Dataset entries
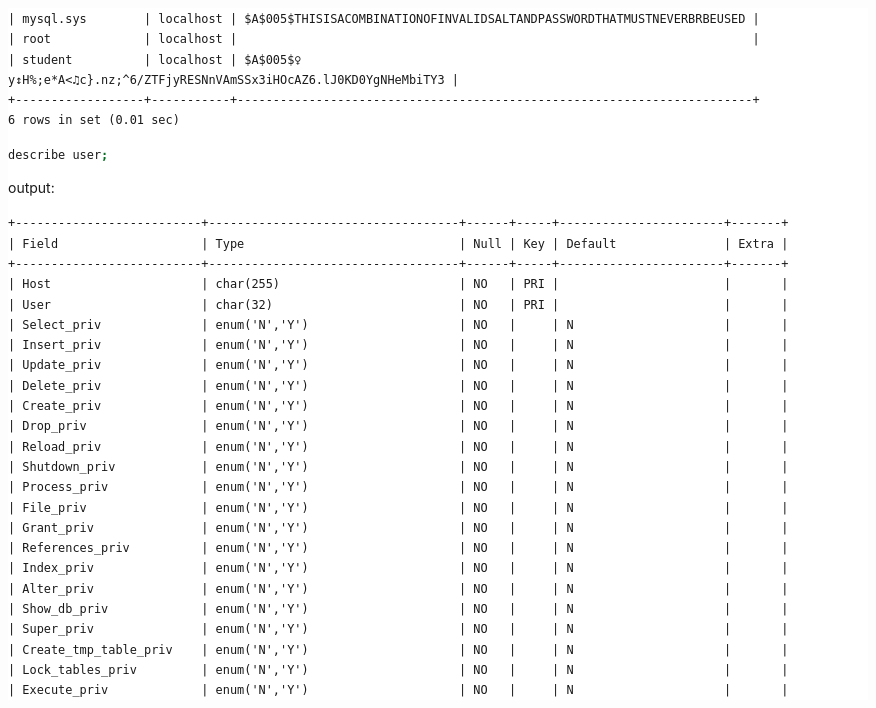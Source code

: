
 ```
| mysql.sys        | localhost | $A$005$THISISACOMBINATIONOFINVALIDSALTANDPASSWORDTHATMUSTNEVERBRBEUSED |
| root             | localhost |                                                                        |
| student          | localhost | $A$005$♀
y↕H%;e*A<♫c}.nz;^6/ZTFjyRESNnVAmSSx3iHOcAZ6.lJ0KD0YgNHeMbiTY3 |
+------------------+-----------+------------------------------------------------------------------------+
6 rows in set (0.01 sec)
```

```bash
describe user;
```
output:
```
+--------------------------+-----------------------------------+------+-----+-----------------------+-------+
| Field                    | Type                              | Null | Key | Default               | Extra |
+--------------------------+-----------------------------------+------+-----+-----------------------+-------+
| Host                     | char(255)                         | NO   | PRI |                       |       |
| User                     | char(32)                          | NO   | PRI |                       |       |
| Select_priv              | enum('N','Y')                     | NO   |     | N                     |       |
| Insert_priv              | enum('N','Y')                     | NO   |     | N                     |       |
| Update_priv              | enum('N','Y')                     | NO   |     | N                     |       |
| Delete_priv              | enum('N','Y')                     | NO   |     | N                     |       |
| Create_priv              | enum('N','Y')                     | NO   |     | N                     |       |
| Drop_priv                | enum('N','Y')                     | NO   |     | N                     |       |
| Reload_priv              | enum('N','Y')                     | NO   |     | N                     |       |
| Shutdown_priv            | enum('N','Y')                     | NO   |     | N                     |       |
| Process_priv             | enum('N','Y')                     | NO   |     | N                     |       |
| File_priv                | enum('N','Y')                     | NO   |     | N                     |       |
| Grant_priv               | enum('N','Y')                     | NO   |     | N                     |       |
| References_priv          | enum('N','Y')                     | NO   |     | N                     |       |
| Index_priv               | enum('N','Y')                     | NO   |     | N                     |       |
| Alter_priv               | enum('N','Y')                     | NO   |     | N                     |       |
| Show_db_priv             | enum('N','Y')                     | NO   |     | N                     |       |
| Super_priv               | enum('N','Y')                     | NO   |     | N                     |       |
| Create_tmp_table_priv    | enum('N','Y')                     | NO   |     | N                     |       |
| Lock_tables_priv         | enum('N','Y')                     | NO   |     | N                     |       |
| Execute_priv             | enum('N','Y')                     | NO   |     | N                     |       |
```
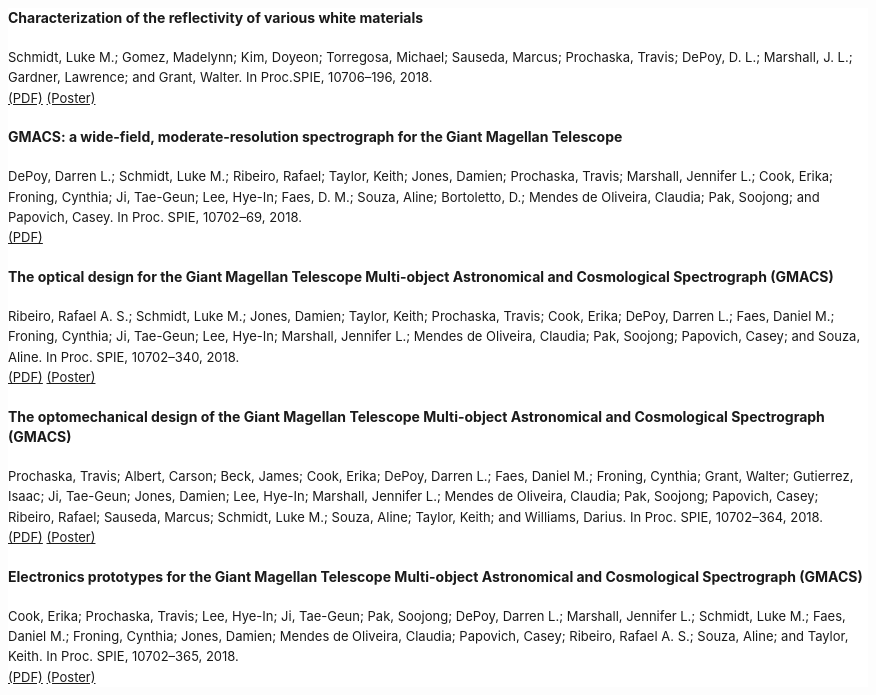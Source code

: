 <h4>Characterization of the reflectivity of various white materials</h4>
<font size="-1">
	Schmidt, Luke M.; Gomez, Madelynn; Kim, Doyeon; Torregosa, Michael; Sauseda, Marcus; Prochaska, Travis; DePoy, D. L.; Marshall, J. L.; Gardner, Lawrence; and Grant, Walter. In Proc.SPIE, 10706–196, 2018.<br>
	<a href="/publications/assets/2018-SPIE-10706-196-WhiteMaterials_paper.pdf" target="_blank">(PDF)</a> <a href="/publications/assets/2018-SPIE-10706-196-WhiteMaterials_poster.pdf" target="_blank">(Poster)</a>
</font>

<h4>GMACS: a wide-field, moderate-resolution spectrograph for the Giant Magellan Telescope</h4>
<font size="-1">
	DePoy, Darren L.; Schmidt, Luke M.; Ribeiro, Rafael; Taylor, Keith; Jones, Damien; Prochaska, Travis; Marshall, Jennifer L.; Cook, Erika; Froning, Cynthia; Ji, Tae-Geun; Lee, Hye-In; Faes, D. M.; Souza, Aline; Bortoletto, D.; Mendes de Oliveira, Claudia; Pak, Soojong; and Papovich, Casey. In Proc. SPIE, 10702–69, 2018. <br>
	<a href="/publications/assets/2018-SPIE-10702-069_paper.pdf" target="_blank">(PDF)</a>
</font>

<h4>The optical design for the Giant Magellan Telescope Multi-object Astronomical and Cosmological Spectrograph (GMACS)</h4>
<font size="-1">
	Ribeiro, Rafael A. S.; Schmidt, Luke M.; Jones, Damien; Taylor, Keith; Prochaska, Travis; Cook, Erika; DePoy, Darren L.; Faes, Daniel M.; Froning, Cynthia; Ji, Tae-Geun; Lee, Hye-In; Marshall, Jennifer L.; Mendes de Oliveira, Claudia; Pak, Soojong; Papovich, Casey; and Souza, Aline. In Proc. SPIE, 10702–340, 2018.<br>
	<a href="/publications/assets/2018-SPIE-10702-340-Optical_Design_paper.pdf" target="_blank">(PDF)</a> <a href="/publications/assets/2018-SPIE-10702-340-Optical_poster.pdf" target="_blank">(Poster)</a>
</font>

<h4>The optomechanical design of the Giant Magellan Telescope Multi-object Astronomical and Cosmological Spectrograph (GMACS)</h4>
<font size="-1">
	Prochaska, Travis; Albert, Carson; Beck, James; Cook, Erika; DePoy, Darren L.; Faes, Daniel M.; Froning, Cynthia; Grant, Walter; Gutierrez, Isaac; Ji, Tae-Geun; Jones, Damien; Lee, Hye-In; Marshall, Jennifer L.; Mendes de Oliveira, Claudia; Pak, Soojong; Papovich, Casey; Ribeiro, Rafael; Sauseda, Marcus; Schmidt, Luke M.; Souza, Aline; Taylor, Keith; and Williams, Darius. In Proc. SPIE, 10702–364, 2018.<br>
	<a href="/publications/assets/2018-SPIE-10702-364-Optomechanical_paper.pdf" target="_blank">(PDF)</a> <a href="/publications/assets/2018-SPIE-10702-364-Optomechanical_poster.pdf" target="_blank">(Poster)</a>
</font>

<h4>Electronics prototypes for the Giant Magellan Telescope Multi-object Astronomical and Cosmological Spectrograph (GMACS)</h4>
<font size="-1">
	Cook, Erika; Prochaska, Travis; Lee, Hye-In; Ji, Tae-Geun; Pak, Soojong; DePoy, Darren L.; Marshall, Jennifer L.; Schmidt, Luke M.; Faes, Daniel M.; Froning, Cynthia; Jones, Damien; Mendes de Oliveira, Claudia; Papovich, Casey; Ribeiro, Rafael A. S.; Souza, Aline; and Taylor, Keith. In Proc. SPIE, 10702–365, 2018.<br>
	<a href="/publications/assets/2018-SPIE-10702-365-Electronics_paper.pdf" target="_blank">(PDF)</a> <a href="/publications/assets/2018-SPIE-10702-365-Electronics_poster.pdf" target="_blank">(Poster)</a>
</font>
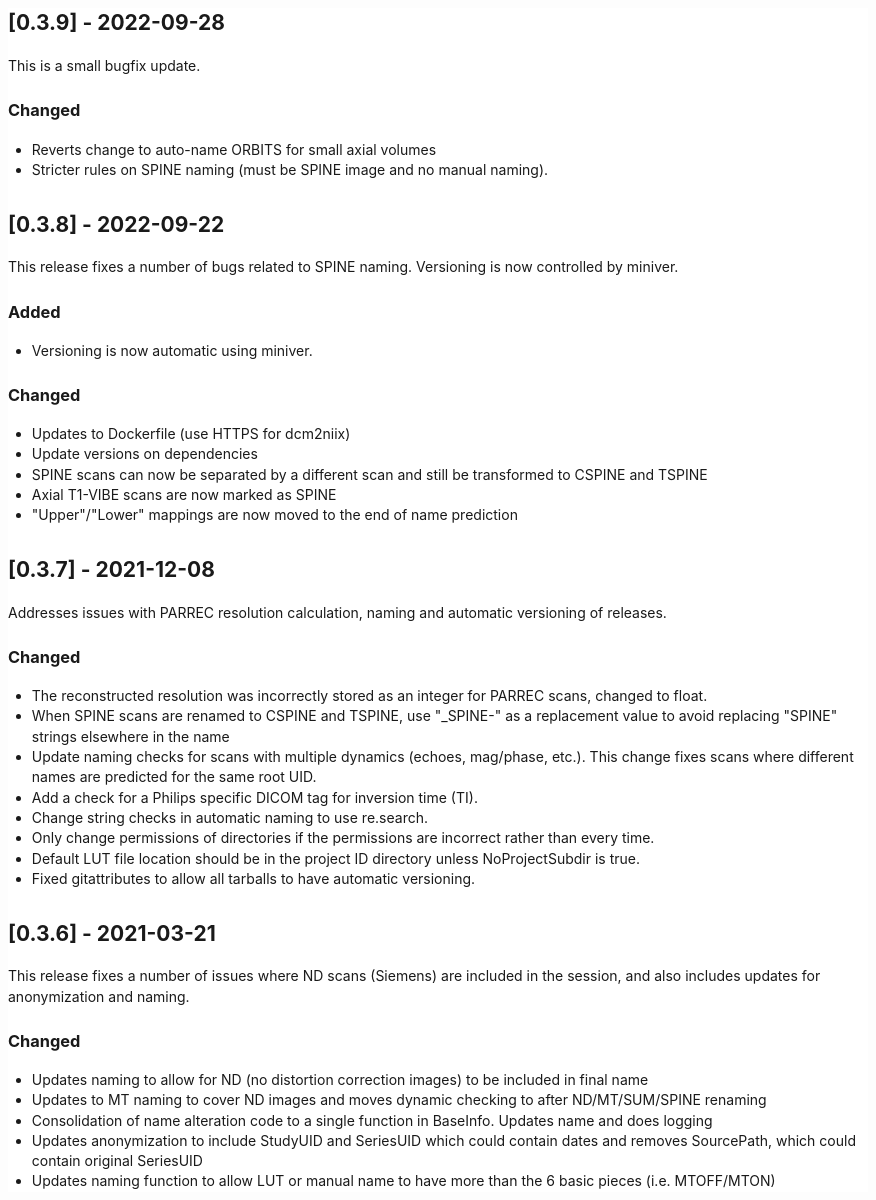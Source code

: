 ## [0.3.9] - 2022-09-28
This is a small bugfix update.

### Changed
 - Reverts change to auto-name ORBITS for small axial volumes
 - Stricter rules on SPINE naming (must be SPINE image and no manual naming).

## [0.3.8] - 2022-09-22
This release fixes a number of bugs related to SPINE naming. Versioning is now controlled by miniver.

### Added
 - Versioning is now automatic using miniver.

### Changed
 - Updates to Dockerfile (use HTTPS for dcm2niix)
 - Update versions on dependencies
 - SPINE scans can now be separated by a different scan and still be transformed to CSPINE and TSPINE
 - Axial T1-VIBE scans are now marked as SPINE
 - "Upper"/"Lower" mappings are now moved to the end of name prediction

## [0.3.7] - 2021-12-08
Addresses issues with PARREC resolution calculation, naming and automatic versioning of releases.

### Changed
 - The reconstructed resolution was incorrectly stored as an integer for PARREC scans, changed to float.
 - When SPINE scans are renamed to CSPINE and TSPINE, use "_SPINE-" as a replacement value to avoid replacing "SPINE" strings elsewhere in the name
 - Update naming checks for scans with multiple dynamics (echoes, mag/phase, etc.). This change fixes scans where different names are predicted for the same root UID.
 - Add a check for a Philips specific DICOM tag for inversion time (TI).
 - Change string checks in automatic naming to use re.search.
 - Only change permissions of directories if the permissions are incorrect rather than every time.
 - Default LUT file location should be in the project ID directory unless NoProjectSubdir is true.
 - Fixed gitattributes to allow all tarballs to have automatic versioning.


## [0.3.6] - 2021-03-21
This release fixes a number of issues where ND scans (Siemens) are included in the session, and also includes updates for anonymization and naming.

### Changed
 - Updates naming to allow for ND (no distortion correction images) to be included in final name
 - Updates to MT naming to cover ND images and moves dynamic checking to after ND/MT/SUM/SPINE renaming
 - Consolidation of name alteration code to a single function in BaseInfo. Updates name and does logging
 - Updates anonymization to include StudyUID and SeriesUID which could contain dates and removes SourcePath, which could contain original SeriesUID
 - Updates naming function to allow LUT or manual name to have more than the 6 basic pieces (i.e. MTOFF/MTON)
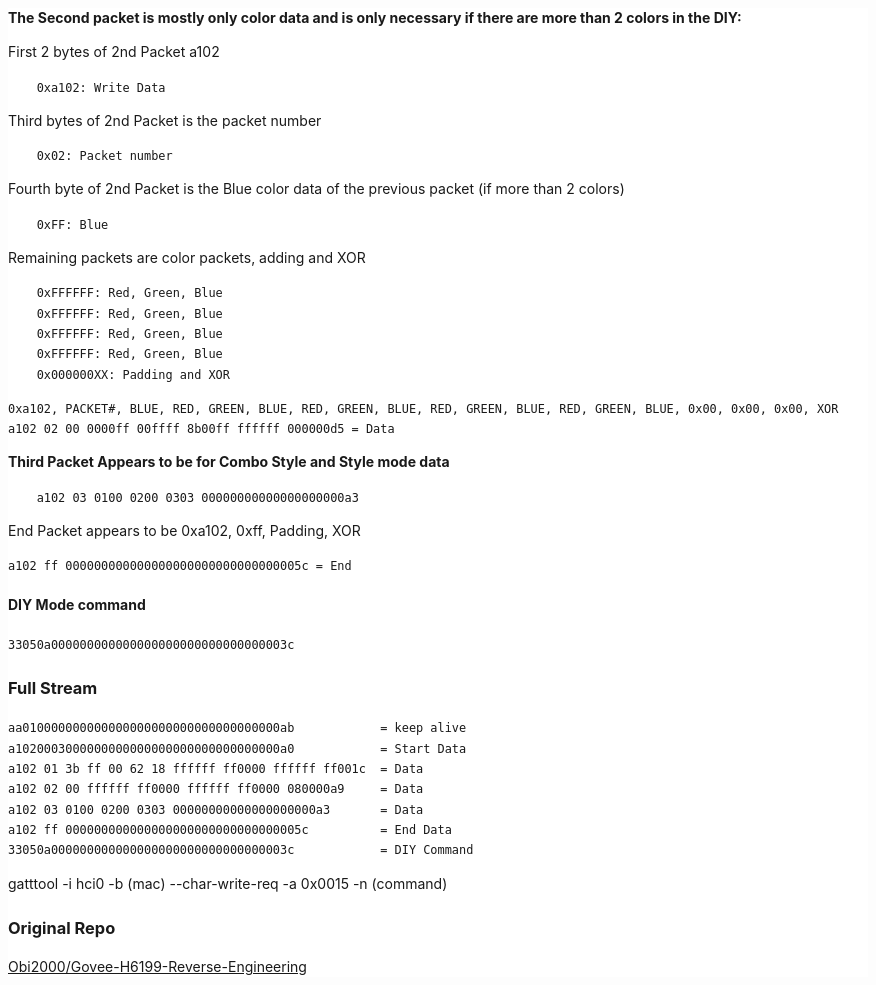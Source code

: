 ****The Second packet is mostly only color data and is only necessary if there
 are more than 2 colors in the DIY:****

First 2 bytes of 2nd Packet a102

```regex
    0xa102: Write Data
```

Third bytes of 2nd Packet is the packet number

```regex
    0x02: Packet number
```

Fourth byte of 2nd Packet is the Blue color data of the previous packet (if
 more than 2 colors)

```regex
    0xFF: Blue
```

Remaining packets are color packets, adding and XOR

```regex
    0xFFFFFF: Red, Green, Blue
    0xFFFFFF: Red, Green, Blue
    0xFFFFFF: Red, Green, Blue
    0xFFFFFF: Red, Green, Blue
    0x000000XX: Padding and XOR
```

```regex
0xa102, PACKET#, BLUE, RED, GREEN, BLUE, RED, GREEN, BLUE, RED, GREEN, BLUE, RED, GREEN, BLUE, 0x00, 0x00, 0x00, XOR
a102 02 00 0000ff 00ffff 8b00ff ffffff 000000d5 = Data
```

****Third Packet Appears to be for Combo Style and Style mode data****

```regex
    a102 03 0100 0200 0303 00000000000000000000a3
```

End Packet appears to be 0xa102, 0xff, Padding, XOR

```regex
a102 ff 000000000000000000000000000000005c = End
```

#### DIY Mode command
```regex
33050a000000000000000000000000000000003c
```

### Full Stream
```regex
aa010000000000000000000000000000000000ab            = keep alive
a1020003000000000000000000000000000000a0            = Start Data
a102 01 3b ff 00 62 18 ffffff ff0000 ffffff ff001c  = Data
a102 02 00 ffffff ff0000 ffffff ff0000 080000a9     = Data
a102 03 0100 0200 0303 00000000000000000000a3       = Data
a102 ff 000000000000000000000000000000005c          = End Data
33050a000000000000000000000000000000003c            = DIY Command

```

gatttool -i hci0 -b (mac) --char-write-req -a 0x0015 -n (command)

### Original Repo
[Obi2000/Govee-H6199-Reverse-Engineering](https://github.com/Obi2000/Govee-H6199-Reverse-Engineering)
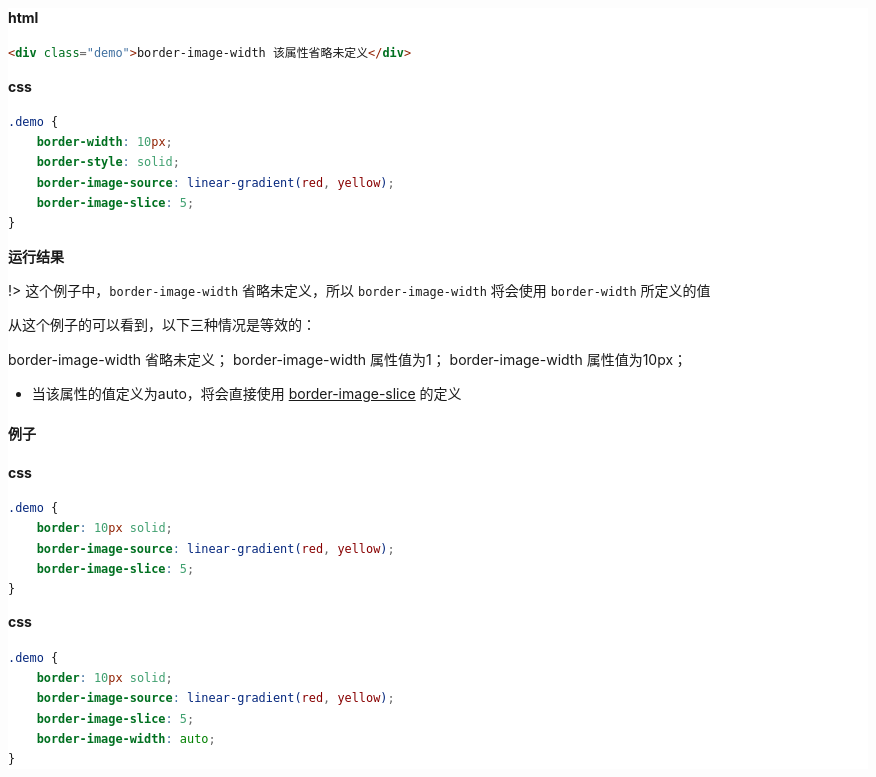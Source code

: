 **html**

```html
<div class="demo">border-image-width 该属性省略未定义</div>
```

**css**

```css
.demo {
	border-width: 10px;
	border-style: solid;
	border-image-source: linear-gradient(red, yellow);
	border-image-slice: 5;
}
```

**运行结果**

<iframe
  class="output-iframe"
  scrolling="yes"
  frameborder="0"
  src="css-handbook/example/properties/bab/11.html"
>
  浏览器不支持iframe
</iframe>

!> 这个例子中，`border-image-width` 省略未定义，所以 `border-image-width` 将会使用 `border-width` 所定义的值

从这个例子的可以看到，以下三种情况是等效的：

border-image-width 省略未定义；
border-image-width 属性值为1；
border-image-width 属性值为10px；



- 当该属性的值定义为auto，将会直接使用 [border-image-slice](#bis) 的定义



#### **例子**

**css**

```css
.demo {
	border: 10px solid;
	border-image-source: linear-gradient(red, yellow);
	border-image-slice: 5;
}
```

**css**

```css
.demo {
	border: 10px solid;
	border-image-source: linear-gradient(red, yellow);
	border-image-slice: 5;
	border-image-width: auto;
}
```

Your task
Find how many lines in the records contain the string "Marcus", then give the number alone.

Solution for this problem
2